Jak ustalili śledczy, trzej zatrzymani mężczyźni przekazywali sobie dopalacze, które następnie trafiały do odbiorców. Jeszcze w czwartek aresztowany został najstarszy z zatrzymanych. Usłyszał zarzuty udziału w obrocie dopalaczami w znacznych ilościach i udzielania ich innym osobom, w tym dziecku. Prokuratorzy uznali, że jego zachowanie sprowadziło niebezpieczeństwo dla życia lub zdrowia wielu osób. Mężczyzna przyznał się do winy.
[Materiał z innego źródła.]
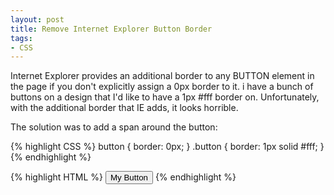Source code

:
 ```yaml
---
layout: post
title: Remove Internet Explorer Button Border
tags:
- CSS
---
```


Internet Explorer provides an additional border to any BUTTON element in the page if you don't explicitly assign a 0px border to it.  i have a bunch of buttons on a design that I'd like to have a 1px #fff border on.  Unfortunately, with the additional border that IE adds, it looks horrible.

The solution was to add a span around the button:

{% highlight CSS %}
button {
    border: 0px;
}
.button {
    border: 1px solid #fff;
}
{% endhighlight %}

{% highlight HTML %}
<span class="button"><button>My Button</button></span>
{% endhighlight %}
    
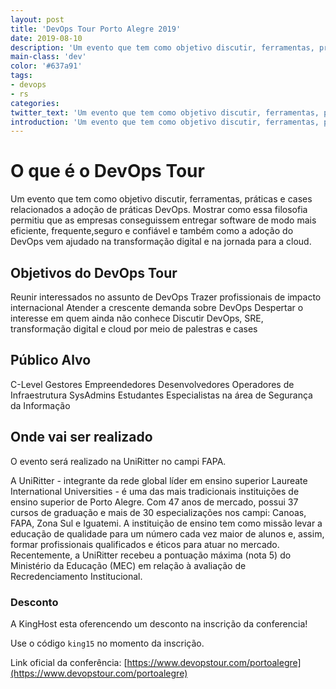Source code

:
 ```yaml
---
layout: post
title: 'DevOps Tour Porto Alegre 2019'
date: 2019-08-10
description: 'Um evento que tem como objetivo discutir, ferramentas, práticas e cases relacionados a adoção de práticas DevOps.'
main-class: 'dev'
color: '#637a91'
tags:
- devops
- rs
categories:
twitter_text: 'Um evento que tem como objetivo discutir, ferramentas, práticas e cases relacionados a adoção de práticas DevOps.'   # Texto do tweet. Pode ser igual a descrição.
introduction: 'Um evento que tem como objetivo discutir, ferramentas, práticas e cases relacionados a adoção de práticas DevOps. '   # Texto que vai aparecer embaixo do título no post.
---
```


# O que é o DevOps Tour

Um evento que tem como objetivo discutir, ferramentas, práticas e cases relacionados a adoção de práticas DevOps.
Mostrar como essa filosofia permitiu que as empresas conseguissem entregar software de modo mais eficiente, frequente,seguro e confiável e também como a adoção do DevOps vem ajudado na transformação digital e na jornada para a cloud.

## Objetivos do DevOps Tour

Reunir interessados no assunto de DevOps
Trazer profissionais de impacto internacional
Atender a crescente demanda sobre DevOps
Despertar o interesse em quem ainda não conhece
Discutir DevOps, SRE, transformação digital e cloud por meio de palestras e cases

## Público Alvo

C-Level
Gestores
Empreendedores
Desenvolvedores
Operadores de Infraestrutura
SysAdmins
Estudantes
Especialistas na área de Segurança da Informação

## Onde vai ser realizado
O evento será realizado na  UniRitter no campi FAPA.

A UniRitter - integrante da rede global líder em ensino superior Laureate International Universities - é uma das mais tradicionais instituições de ensino superior de Porto Alegre. Com 47 anos de mercado, possui 37 cursos de graduação e mais de 30 especializações nos campi: Canoas, FAPA, Zona Sul e Iguatemi. A instituição de ensino tem como missão levar a educação de qualidade para um número cada vez maior de alunos e, assim, formar profissionais qualificados e éticos para atuar no mercado. Recentemente, a UniRitter recebeu a pontuação máxima (nota 5) do Ministério da Educação (MEC) em relação à avaliação de Recredenciamento Institucional.

### Desconto
A KingHost esta oferencendo um desconto na inscrição da conferencia!

Use o código `king15` no momento da inscrição.

Link oficial da conferência: [https://www.devopstour.com/portoalegre](https://www.devopstour.com/portoalegre)
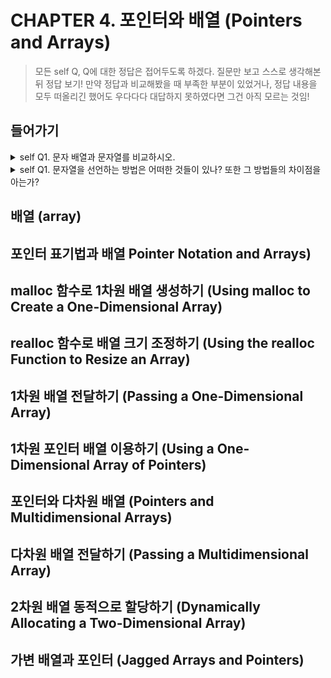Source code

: # CHAPTER 4. 포인터와 배열 (Pointers and Arrays)
> 모든 self Q, Q에 대한 정답은 접어두도록 하겠다. 질문만 보고 스스로 생각해본 뒤 정답 보기!
> 만약 정답과 비교해봤을 때 부족한 부분이 있었거나, 정답 내용을 모두 떠올리긴 했어도 우다다다 대답하지 못하였다면 그건 아직 모르는 것임!
## 들어가기
<details>
<summary>self Q1. 문자 배열과 문자열를 비교하시오.</summary>



</details>
<details>
<summary>self Q1. 문자열을 선언하는 방법은 어떠한 것들이 있나? 또한 그 방법들의 차이점을 아는가?</summary>

방법1) 포인터 형태 선언  
    
```
    // ex)
    char *a = "hello!";  
``` 
      
방법2) 배열 형태로 선언 (크기 자동 할당)  
    
    ```
    // ex)  
    char a[] = "hello!";
    ```  
    
    - 방법2의 진행 순서  
    
        1. 메모리 어딘가에 "hello!"가 할당된다.  

        2. char *a 변수가 선언된다.  

        3. a는 h의 주소값을 가리킨다. (*string = 'h')
      
 
- 두 방법의 공톰점
    
    - 포맷팅 양식이 %s로 같다.
    
    - 문자열 전체 출력 결과가 같다.
- 두 방법의 차이점
    
   - 할당된 메모리 영역의 크기가 다르다.  
        -> sizeof함수를 적용해봤을 때,방법1의 경우 8(포인터 자료형 크기)이고 방법2의 경우 6(비열 크기)임
    
   - 할당된 메모리 영역의 위치가 다르다.  
    
   - 배열 형태는 내용 수정 가능, 포인터 형태는 내용 수정 불가능 (리터럴 상수)
    
    
  

</details>


## 배열 (array)


## 포인터 표기법과 배열 Pointer Notation and Arrays)


## malloc 함수로 1차원 배열 생성하기 (Using malloc to Create a One-Dimensional Array)


## realloc 함수로 배열 크기 조정하기 (Using the realloc Function to Resize an Array)


## 1차원 배열 전달하기 (Passing a One-Dimensional Array)


## 1차원 포인터 배열 이용하기 (Using a One-Dimensional Array of Pointers)


## 포인터와 다차원 배열 (Pointers and Multidimensional Arrays)


## 다차원 배열 전달하기 (Passing a Multidimensional Array)


## 2차원 배열 동적으로 할당하기 (Dynamically Allocating a Two-Dimensional Array)


## 가변 배열과 포인터 (Jagged Arrays and Pointers)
W piątek do prokuratury zostali doprowadzeni dwaj pozostali mężczyźni. 31-latek jest podejrzany o wprowadzanie do obrotu substancji psychoaktywnych, udzielanie ich oraz sprowadzenie niebezpieczeństwa dla życia i zdrowia. Nie przyznał się do winy. Został aresztowany. Najmłodszy z mężczyzn usłyszał zarzut odpłatnego udzielania dopalaczy innym osobom, w tym osobie małoletniej. Przyznał się do zarzucanych mu czynów i w tym przypadku prokurator skierował wniosek o tymczasowy areszt - powiedziała prokurator rejonowa w Mikołowie Maria Zaręba.

Zatrutych dopalaczami może być więcej

Trzy zmarłe osoby nie są jedynymi mieszkańcami powiatu mikołowskiego, które w ostatnich dniach zatruły się dopalaczami. Policja i prokuratura mają informacje o kilku innych, które trafiły do szpitali.
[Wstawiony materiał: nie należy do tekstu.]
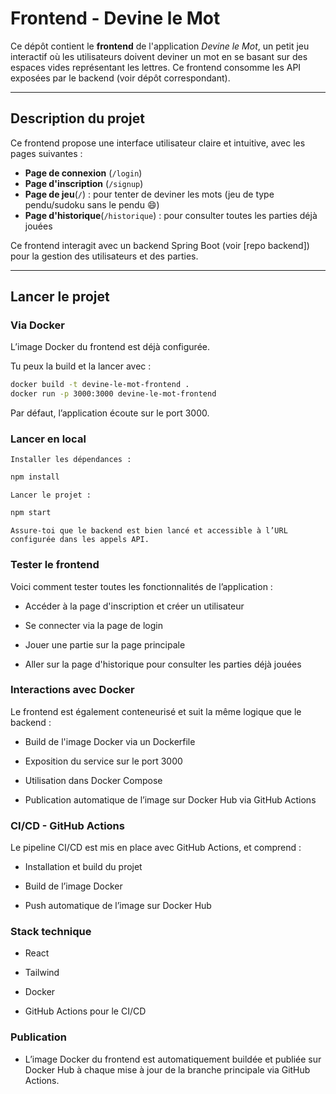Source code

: #  Frontend - Devine le Mot

Ce dépôt contient le **frontend** de l'application _Devine le Mot_, un petit jeu interactif où les utilisateurs doivent deviner un mot en se basant sur des espaces vides représentant les lettres. Ce frontend consomme les API exposées par le backend (voir dépôt correspondant).

---

##  Description du projet

Ce frontend propose une interface utilisateur claire et intuitive, avec les pages suivantes :

- **Page de connexion** (`/login`)
- **Page d'inscription** (`/signup`)
- **Page de jeu**(`/`) : pour tenter de deviner les mots (jeu de type pendu/sudoku sans le pendu 😄)
- **Page d'historique**(`/historique`) : pour consulter toutes les parties déjà jouées

Ce frontend interagit avec un backend Spring Boot (voir [repo backend]) pour la gestion des utilisateurs et des parties.

---

##  Lancer le projet

###  Via Docker 

L’image Docker du frontend est déjà configurée.

Tu peux la build et la lancer avec :

```bash
docker build -t devine-le-mot-frontend .
docker run -p 3000:3000 devine-le-mot-frontend
```

Par défaut, l’application écoute sur le port 3000.

### Lancer en local 
    Installer les dépendances :

```bash
npm install
```

    Lancer le projet :

```bash
npm start
```


    Assure-toi que le backend est bien lancé et accessible à l’URL configurée dans les appels API.

### Tester le frontend

Voici comment tester toutes les fonctionnalités de l’application :

- Accéder à la page d'inscription et créer un utilisateur

- Se connecter via la page de login

- Jouer une partie sur la page principale

- Aller sur la page d'historique pour consulter les parties déjà jouées

### Interactions avec Docker

Le frontend est également conteneurisé et suit la même logique que le backend :

- Build de l'image Docker via un Dockerfile

- Exposition du service sur le port 3000 

- Utilisation dans Docker Compose 

- Publication automatique de l’image sur Docker Hub via GitHub Actions

### CI/CD - GitHub Actions

Le pipeline CI/CD est mis en place avec GitHub Actions, et comprend :

- Installation et build du projet

- Build de l’image Docker

- Push automatique de l’image sur Docker Hub

### Stack technique

- React 

- Tailwind 

- Docker

- GitHub Actions pour le CI/CD



### Publication

- L’image Docker du frontend est automatiquement buildée et publiée sur Docker Hub à chaque mise à jour de la branche principale via GitHub Actions.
Policjanci i prokuratorzy zaznaczają, że jeszcze nie jest pewne, czy to zatrzymani mężczyźni sprzedali substancje, które okazały się śmiertelne. Będzie to wyjaśniane w trakcie śledztwa. W trakcie zatrzymań policjanci odnaleźli przy nich blisko 30 gramów dopalaczy.

Według wstępnych ustaleń śledztwa ofiary prawdopodobnie nie były znajomymi. Dwie z nich zmarły w pierwszym dniu świąt Bożego Narodzenia w swoich mieszkaniach, trzecia tego samego dnia w szpitalu.